In front of a federal judge Monday, two Yale Law School students argued for the return of deported Connecticut residents Paula Milardo and Arnold Giammarco.

In late February, Connecticut state Sen. Eric Coleman and state Rep. William Tong subpoenaed Giammarco and Milardo to appear in a public hearing slated for April regarding the consequences of Connecticut’s immigration laws on immigrant families, according to a joint declaration of Coleman and Tong. Both former residents had been deported to Italy in previous years — Milardo in 2011 and Giammarco in 2012 — for criminal convictions accrued in the U.S. Yale Law students Claire Simonich LAW ’16 and Avinash Samarth LAW ’16 from the Jerome N. Frank Legal Services Organization are representing Giammarco’s and Milardo’s cases, while Giammarco and Milardo are still currently in Campo di Fano and Melilli, respectively.

Simonich and Samarth have argued in court that the in-person testimonies of the residents are necessary to best convey their clients’ experiences. But Elizabeth Stevens — assistant director of the Department of Justice’s Office of Immigration Litigation — who represented the federal government in court March 28, claimed video conferencing could provide an acceptable alternative to in-person testimony. After hearing over two hours of arguments, U.S. District Judge Vanessa Bryant failed to reach a decision.

“There are other empirical studies that show that the outcome of a case can hinge enormously on whether or not it’s video conferencing versus in person,” Simonich said.

Milardo, now 66, moved to the U.S. legally in 1961, according to the YLS Worker and Immigrant Rights Advocacy Clinic. She married a disabled U.S. Army veteran in 1970 and now has six grandchildren. After her husband was diagnosed with cancer, Milardo developed a gambling addiction, which led her to steal $30,000 from an elderly friend. After she served a prison sentence for her criminal conviction, Milardo was deported.

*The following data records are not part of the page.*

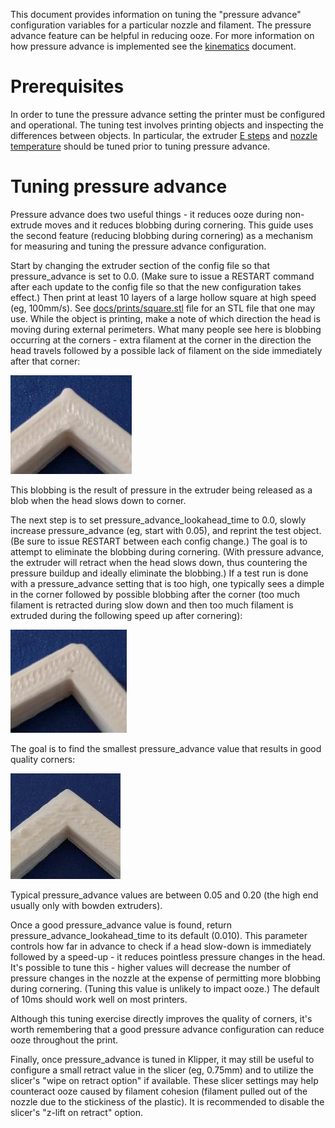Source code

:This document provides information on tuning the "pressure advance"
configuration variables for a particular nozzle and filament. The
pressure advance feature can be helpful in reducing ooze. For more
information on how pressure advance is implemented see the
[kinematics](Kinematics.md) document.

Prerequisites
=============

In order to tune the pressure advance setting the printer must be
configured and operational. The tuning test involves printing objects
and inspecting the differences between objects. In particular, the
extruder
[E steps](http://reprap.org/wiki/Triffid_Hunter%27s_Calibration_Guide#E_steps)
and
[nozzle temperature](http://reprap.org/wiki/Triffid_Hunter%27s_Calibration_Guide#Nozzle_Temperature)
should be tuned prior to tuning pressure advance.

Tuning pressure advance
=======================

Pressure advance does two useful things - it reduces ooze during
non-extrude moves and it reduces blobbing during cornering. This guide
uses the second feature (reducing blobbing during cornering) as a
mechanism for measuring and tuning the pressure advance configuration.

Start by changing the extruder section of the config file so that
pressure_advance is set to 0.0. (Make sure to issue a RESTART command
after each update to the config file so that the new configuration
takes effect.) Then print at least 10 layers of a large hollow square
at high speed (eg, 100mm/s). See
[docs/prints/square.stl](prints/square.stl) file for an STL file that
one may use. While the object is printing, make a note of which
direction the head is moving during external perimeters. What many
people see here is blobbing occurring at the corners - extra filament
at the corner in the direction the head travels followed by a possible
lack of filament on the side immediately after that corner:

![corner-blob](img/corner-blob.jpg)

This blobbing is the result of pressure in the extruder being released
as a blob when the head slows down to corner.

The next step is to set pressure_advance_lookahead_time to 0.0, slowly
increase pressure_advance (eg, start with 0.05), and reprint the test
object. (Be sure to issue RESTART between each config change.) The
goal is to attempt to eliminate the blobbing during cornering. (With
pressure advance, the extruder will retract when the head slows down,
thus countering the pressure buildup and ideally eliminate the
blobbing.) If a test run is done with a pressure_advance setting that
is too high, one typically sees a dimple in the corner followed by
possible blobbing after the corner (too much filament is retracted
during slow down and then too much filament is extruded during the
following speed up after cornering):

![corner-dimple](img/corner-dimple.jpg)

The goal is to find the smallest pressure_advance value that results
in good quality corners:

![corner-good](img/corner-good.jpg)

Typical pressure_advance values are between 0.05 and 0.20 (the high
end usually only with bowden extruders).

Once a good pressure_advance value is found, return
pressure_advance_lookahead_time to its default (0.010). This parameter
controls how far in advance to check if a head slow-down is
immediately followed by a speed-up - it reduces pointless pressure
changes in the head. It's possible to tune this - higher values will
decrease the number of pressure changes in the nozzle at the expense
of permitting more blobbing during cornering. (Tuning this value is
unlikely to impact ooze.) The default of 10ms should work well on most
printers.

Although this tuning exercise directly improves the quality of
corners, it's worth remembering that a good pressure advance
configuration can reduce ooze throughout the print.

Finally, once pressure_advance is tuned in Klipper, it may still be
useful to configure a small retract value in the slicer (eg, 0.75mm)
and to utilize the slicer's "wipe on retract option" if available.
These slicer settings may help counteract ooze caused by filament
cohesion (filament pulled out of the nozzle due to the stickiness of
the plastic). It is recommended to disable the slicer's "z-lift on
retract" option.

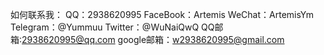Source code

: 如何联系我：
QQ：2938620995
FaceBook：Artemis 
WeChat：ArtemisYm 
Telegram：@Yummuu
Twitter：@WuNaiQwQ 
QQ邮箱:2938620995@qq.com
google邮箱：w2938620995@gmail.com
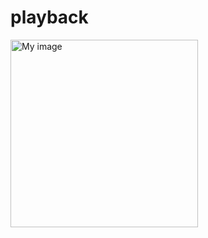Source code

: # playback
<img src="https://github.com/user-attachments/assets/dbeafac7-4f45-4a70-84c7-1357114f6bac" alt="My image" width="300" height="300">

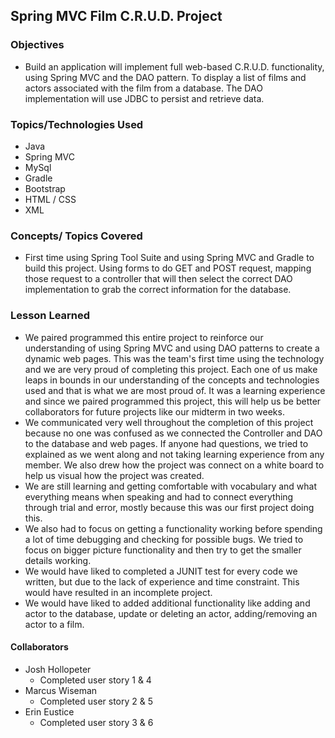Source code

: ## Spring MVC Film C.R.U.D. Project

### Objectives

+ Build an application will implement full web-based C.R.U.D. functionality, using Spring MVC and the DAO pattern. 
 To display a list of films and actors associated with the film from a database. The DAO implementation will use JDBC to persist and retrieve data.

### Topics/Technologies Used

+ Java 
+ Spring MVC
+ MySql
+ Gradle
+ Bootstrap
+ HTML / CSS
+ XML

### Concepts/ Topics Covered
 
 + First time using Spring Tool Suite and using Spring MVC and Gradle to build this project. Using forms to do GET and POST request, 
  mapping those request to a controller that will then select the correct DAO implementation to grab the correct information for the database. 


### Lesson Learned
 + We paired programmed this entire project to reinforce our understanding of using Spring MVC and using DAO patterns to create a dynamic web pages.
 This was the team's first time using the technology and we are very proud of completing this project. Each one of us make leaps in bounds in our
 understanding of the concepts and technologies used and that is what we are most proud of. It was a learning experience and since we paired programmed
 this project, this will help us be better collaborators for future projects like our midterm in two weeks.
 + We communicated very well throughout the completion of this project because no one was confused as we connected the Controller and DAO to the database and web pages.
 If anyone had questions, we tried to explained as we went along and not taking learning experience from any member. We also drew how the project was connect on
 a white board to help us visual how the project was created. 
 + We are still learning and getting comfortable with vocabulary and what everything means when speaking and had to connect everything through trial and error,
  mostly because this was our first project doing this.
 + We also had to focus on getting a functionality working before spending a lot of time debugging and checking for possible bugs. We tried to focus on bigger picture
 functionality and then try to get the smaller details working.
 + We would have liked to completed a JUNIT test for every code we written, but due to the lack of experience and time constraint. This would have resulted in an incomplete project.
 + We would have liked to added additional functionality like adding and actor to the database, update or deleting an actor, adding/removing an actor to a film.
 
 
#### Collaborators

* Josh Hollopeter
	+ Completed user story 1 & 4
* Marcus Wiseman
	+ Completed user story 2 & 5
* Erin Eustice
	+ Completed user story 3 & 6




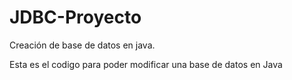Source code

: # JDBC-Proyecto
Creación de base de datos en java.



Esta es el codigo para poder modificar una base de datos en Java
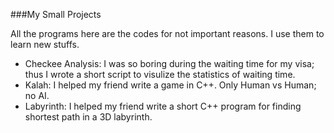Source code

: ###My Small Projects

All the programs here are the codes for not important reasons. I use them to learn new stuffs. 

* Checkee Analysis: I was so boring during the waiting time for my visa; thus I wrote a short script to visulize the statistics of waiting time.
* Kalah: I helped my friend write a game in C++. Only Human vs Human; no AI. 
* Labyrinth: I helped my friend write a short C++ program for finding shortest path in a 3D labyrinth. 
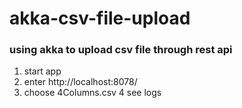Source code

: # akka-csv-file-upload

### using akka to upload csv file through rest api

1. start app
2. enter http://localhost:8078/
3. choose 4Columns.csv
4 see logs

Giammarco, a U.S. Army veteran who immigrated in 1960, developed a drug addiction after the collapse of his first marriage and received several convictions for larceny and drug possession offenses. After he was arrested, Giammarco — now 60 years old — was deported.

After hearing Giammarco and Milardo’s stories, the Connecticut General Assembly identified the petitioners as potential testifiers at the April 4 informational hearing about the impact of Connecticut immigration laws. Giammarco and Milardo may also be candidates for a pardon, which would clear their criminal records, Simonich said.

The Assembly’s Judiciary Committee issued subpoenas to Giammarco and Milardo so that the two could return to the United States to testify in person about their crimes. But U.S. Immigration and Customs Enforcement officials denied their reentry into the country. In response, and with the aid of law students, Giammarco and Milardo filed a petition on March 16 to force ICE to allow their re-entry.

That petition led to the Monday court hearing, at which a federal attorney argued that Giammarco and Milardo should not be allowed to return to the U.S. to testify in person. The attorney presented video conferencing as an acceptable alternative to in-person testimony.

“They can do it through a video conference,” ICE spokesman Shawn Neudauer told the Connecticut Law Tribune on March 18. “It is neither necessary, nor in the best interests of public safety, for previously convicted criminal aliens to be physically present in the United States to give testimony before a legislative body.”

On Monday, Stevens argued that video conferencing is widely used in courts around the world for remote witness testimony. ICE has also offered to provide video conferencing equipment in Italy for Giammarco and Milardo.

But Simonich and Samarth argued that video conferencing was an unacceptable alternative to in-person testimony. Simonich added that the federal court should comply with the specific request of Connecticut legislators that Giammarco and Milardo testify in person. Simonich also said social science research supports the argument against using video conferencing as testimony: 95 percent of social cues are given through in-person testimony, Simonich said, and those cues are lost in a statement made on video.

“Throughout the legal tradition, in rules of court procedure, in different court cases, there’s a long-standing tradition of having live and in-person testimony that’s only really supposed to be broken in very compelling circumstances,” Simonich said.

Justice Department spokeswoman Nicole Navas declined to comment on Monday’s court proceedings.

At YLS, the Jerome N. Frank Legal Services Organization provides legal aid to individuals and organizations unable to afford private attorneys.